---
language:
  - tg
  - ru
  - en
license: other
license_name: tajikgpt-proprietary
license_link: https://tajikgpt.com/license
tags:
  - text-generation
  - conversational
  - multilingual
  - tajik
  - central-asia
  - instruction-tuned
pipeline_tag: text-generation
base_model: []
extra_gated_prompt: >-
  This model is proprietary and available via API only.
---

# TJ-1.0

**TJ-1.0** is the flagship instruction-tuned language model of the [TajikGPT](https://tajikgpt.com) platform, developed by [SoulLab](https://soullab.space). It is the first commercially deployed large language model with native support for the **Tajik language**, offering a balanced combination of quality, speed, and multilingual capability.

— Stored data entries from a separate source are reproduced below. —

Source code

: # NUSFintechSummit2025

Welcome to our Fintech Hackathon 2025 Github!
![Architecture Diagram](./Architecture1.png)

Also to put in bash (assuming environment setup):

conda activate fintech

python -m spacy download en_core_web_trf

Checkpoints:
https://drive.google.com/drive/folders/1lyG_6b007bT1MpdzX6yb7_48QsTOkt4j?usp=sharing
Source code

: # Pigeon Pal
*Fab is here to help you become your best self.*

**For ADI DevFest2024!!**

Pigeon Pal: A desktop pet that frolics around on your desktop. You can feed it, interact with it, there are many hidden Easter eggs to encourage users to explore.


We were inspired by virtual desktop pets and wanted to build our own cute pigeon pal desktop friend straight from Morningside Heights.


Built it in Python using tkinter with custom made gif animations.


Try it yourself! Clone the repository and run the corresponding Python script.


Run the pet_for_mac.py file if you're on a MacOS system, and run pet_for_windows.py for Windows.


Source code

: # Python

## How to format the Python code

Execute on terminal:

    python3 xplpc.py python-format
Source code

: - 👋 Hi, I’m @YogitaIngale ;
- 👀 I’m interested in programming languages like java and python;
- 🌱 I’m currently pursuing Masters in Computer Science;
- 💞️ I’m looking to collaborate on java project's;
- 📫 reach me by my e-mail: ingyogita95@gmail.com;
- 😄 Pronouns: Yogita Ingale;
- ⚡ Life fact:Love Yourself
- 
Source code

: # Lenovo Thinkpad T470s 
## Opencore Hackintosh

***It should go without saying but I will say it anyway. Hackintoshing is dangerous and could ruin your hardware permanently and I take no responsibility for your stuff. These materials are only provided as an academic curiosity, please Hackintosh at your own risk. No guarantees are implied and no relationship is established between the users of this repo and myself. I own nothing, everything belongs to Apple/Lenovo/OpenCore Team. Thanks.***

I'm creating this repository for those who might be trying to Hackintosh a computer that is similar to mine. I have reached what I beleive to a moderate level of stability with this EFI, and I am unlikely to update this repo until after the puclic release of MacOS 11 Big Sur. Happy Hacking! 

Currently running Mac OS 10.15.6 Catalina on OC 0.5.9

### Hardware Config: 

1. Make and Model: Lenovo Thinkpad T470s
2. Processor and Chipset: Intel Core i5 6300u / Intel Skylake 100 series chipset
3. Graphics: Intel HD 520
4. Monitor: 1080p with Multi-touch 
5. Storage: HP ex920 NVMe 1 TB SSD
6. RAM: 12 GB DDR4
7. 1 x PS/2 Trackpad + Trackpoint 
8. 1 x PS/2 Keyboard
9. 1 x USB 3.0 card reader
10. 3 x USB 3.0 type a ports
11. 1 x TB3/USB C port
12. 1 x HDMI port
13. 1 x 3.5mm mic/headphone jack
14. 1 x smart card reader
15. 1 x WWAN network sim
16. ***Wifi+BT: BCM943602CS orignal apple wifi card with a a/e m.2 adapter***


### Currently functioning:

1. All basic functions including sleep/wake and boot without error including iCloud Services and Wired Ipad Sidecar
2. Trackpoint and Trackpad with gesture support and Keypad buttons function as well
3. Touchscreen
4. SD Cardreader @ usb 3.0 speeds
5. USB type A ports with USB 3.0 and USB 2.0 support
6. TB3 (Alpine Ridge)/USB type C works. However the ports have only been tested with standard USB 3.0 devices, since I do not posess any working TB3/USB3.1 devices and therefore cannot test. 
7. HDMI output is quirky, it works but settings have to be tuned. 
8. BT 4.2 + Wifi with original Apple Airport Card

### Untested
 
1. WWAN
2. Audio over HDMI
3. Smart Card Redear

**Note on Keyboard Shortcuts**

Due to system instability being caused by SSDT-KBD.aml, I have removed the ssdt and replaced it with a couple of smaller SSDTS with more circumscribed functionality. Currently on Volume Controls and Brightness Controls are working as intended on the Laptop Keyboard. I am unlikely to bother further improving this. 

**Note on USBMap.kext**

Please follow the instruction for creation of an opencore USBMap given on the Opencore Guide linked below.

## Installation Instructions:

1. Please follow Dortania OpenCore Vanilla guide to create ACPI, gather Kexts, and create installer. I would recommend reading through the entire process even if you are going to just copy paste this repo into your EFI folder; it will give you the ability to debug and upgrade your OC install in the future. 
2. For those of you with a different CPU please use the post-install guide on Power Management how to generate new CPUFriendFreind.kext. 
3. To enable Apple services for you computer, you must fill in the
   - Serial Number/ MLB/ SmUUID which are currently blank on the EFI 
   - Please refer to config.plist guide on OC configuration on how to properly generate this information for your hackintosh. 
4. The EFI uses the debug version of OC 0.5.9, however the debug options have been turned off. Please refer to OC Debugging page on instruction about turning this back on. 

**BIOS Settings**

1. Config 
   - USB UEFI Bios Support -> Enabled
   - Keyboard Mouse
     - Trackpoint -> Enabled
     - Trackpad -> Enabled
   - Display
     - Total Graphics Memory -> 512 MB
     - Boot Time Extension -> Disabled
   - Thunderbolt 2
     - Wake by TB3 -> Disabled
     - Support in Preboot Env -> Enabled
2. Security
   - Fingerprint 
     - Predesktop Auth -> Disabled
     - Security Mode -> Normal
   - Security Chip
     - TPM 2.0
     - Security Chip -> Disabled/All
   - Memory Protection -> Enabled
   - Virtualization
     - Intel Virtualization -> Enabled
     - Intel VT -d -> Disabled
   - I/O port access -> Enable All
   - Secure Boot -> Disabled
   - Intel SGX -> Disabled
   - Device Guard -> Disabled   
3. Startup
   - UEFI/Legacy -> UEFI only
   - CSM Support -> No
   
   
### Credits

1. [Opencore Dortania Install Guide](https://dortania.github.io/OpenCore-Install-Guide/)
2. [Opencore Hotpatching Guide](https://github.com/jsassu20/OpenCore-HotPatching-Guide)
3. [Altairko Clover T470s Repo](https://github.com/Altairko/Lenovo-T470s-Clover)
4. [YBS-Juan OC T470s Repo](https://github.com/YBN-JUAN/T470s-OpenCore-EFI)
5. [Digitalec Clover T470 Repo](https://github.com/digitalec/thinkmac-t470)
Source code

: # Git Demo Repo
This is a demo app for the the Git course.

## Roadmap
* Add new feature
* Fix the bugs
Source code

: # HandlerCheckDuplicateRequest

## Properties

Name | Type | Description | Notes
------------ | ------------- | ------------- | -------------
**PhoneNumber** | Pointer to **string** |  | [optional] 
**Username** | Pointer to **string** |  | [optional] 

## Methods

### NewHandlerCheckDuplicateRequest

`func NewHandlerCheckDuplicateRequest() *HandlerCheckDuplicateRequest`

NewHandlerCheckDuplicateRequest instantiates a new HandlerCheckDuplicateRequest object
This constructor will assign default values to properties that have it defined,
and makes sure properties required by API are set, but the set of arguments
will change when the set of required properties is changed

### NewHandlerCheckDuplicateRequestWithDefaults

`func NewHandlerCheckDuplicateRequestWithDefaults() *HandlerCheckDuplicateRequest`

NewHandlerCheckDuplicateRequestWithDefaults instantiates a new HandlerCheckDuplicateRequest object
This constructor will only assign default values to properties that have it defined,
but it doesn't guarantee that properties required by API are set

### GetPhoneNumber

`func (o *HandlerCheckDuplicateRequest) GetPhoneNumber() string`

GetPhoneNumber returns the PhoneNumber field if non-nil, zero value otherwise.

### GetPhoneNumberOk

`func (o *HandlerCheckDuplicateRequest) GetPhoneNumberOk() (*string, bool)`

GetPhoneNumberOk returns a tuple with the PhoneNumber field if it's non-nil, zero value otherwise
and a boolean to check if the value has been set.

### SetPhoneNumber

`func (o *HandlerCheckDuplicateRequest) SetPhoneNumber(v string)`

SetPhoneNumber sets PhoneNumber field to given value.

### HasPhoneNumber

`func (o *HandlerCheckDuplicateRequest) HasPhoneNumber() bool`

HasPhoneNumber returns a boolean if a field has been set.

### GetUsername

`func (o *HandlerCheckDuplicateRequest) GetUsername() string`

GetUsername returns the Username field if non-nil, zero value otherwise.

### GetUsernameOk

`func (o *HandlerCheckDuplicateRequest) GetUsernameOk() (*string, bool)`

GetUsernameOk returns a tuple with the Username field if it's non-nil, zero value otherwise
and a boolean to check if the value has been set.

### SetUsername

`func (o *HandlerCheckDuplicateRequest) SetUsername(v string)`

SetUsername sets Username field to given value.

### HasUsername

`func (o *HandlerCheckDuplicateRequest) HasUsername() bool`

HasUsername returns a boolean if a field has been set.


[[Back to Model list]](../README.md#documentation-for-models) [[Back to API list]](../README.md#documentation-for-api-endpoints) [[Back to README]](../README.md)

> **Note:** TJ-1.0 is available via API only and is not available for download or local deployment.

---

## Model Details

| Property | Value |
|---|---|
| **Developer** | SoulLab |
| **Model type** | Instruction-tuned Causal Language Model |
| **Architecture** | Decoder-only Transformer with Grouped Query Attention (GQA) |
| **Positional Encoding** | Rotary Position Embedding (RoPE) |
| **Tokenizer** | Byte-Pair Encoding (BPE), extended vocabulary for Tajik Cyrillic & Latin |
| **Fine-tuning** | Supervised Fine-Tuning (SFT) + RLHF (Reinforcement Learning from Human Feedback) |
| **Context window** | 128,000 tokens |
| **Max output tokens** | 8,192 tokens |
| **Knowledge cutoff** | Q3 2024 |
| **Languages** | Tajik (tg), Russian (ru), English (en), and 50+ languages |
| **License** | Proprietary — [TajikGPT Terms](https://tajikgpt.com/license) |
| **Training hardware** | NVIDIA A100 80GB, bf16 precision, PyTorch |

---

## Training Data

TJ-1.0 was trained on a curated multilingual corpus with a strong emphasis on Tajik-language content — the first dataset of this scale built specifically for Tajik NLP.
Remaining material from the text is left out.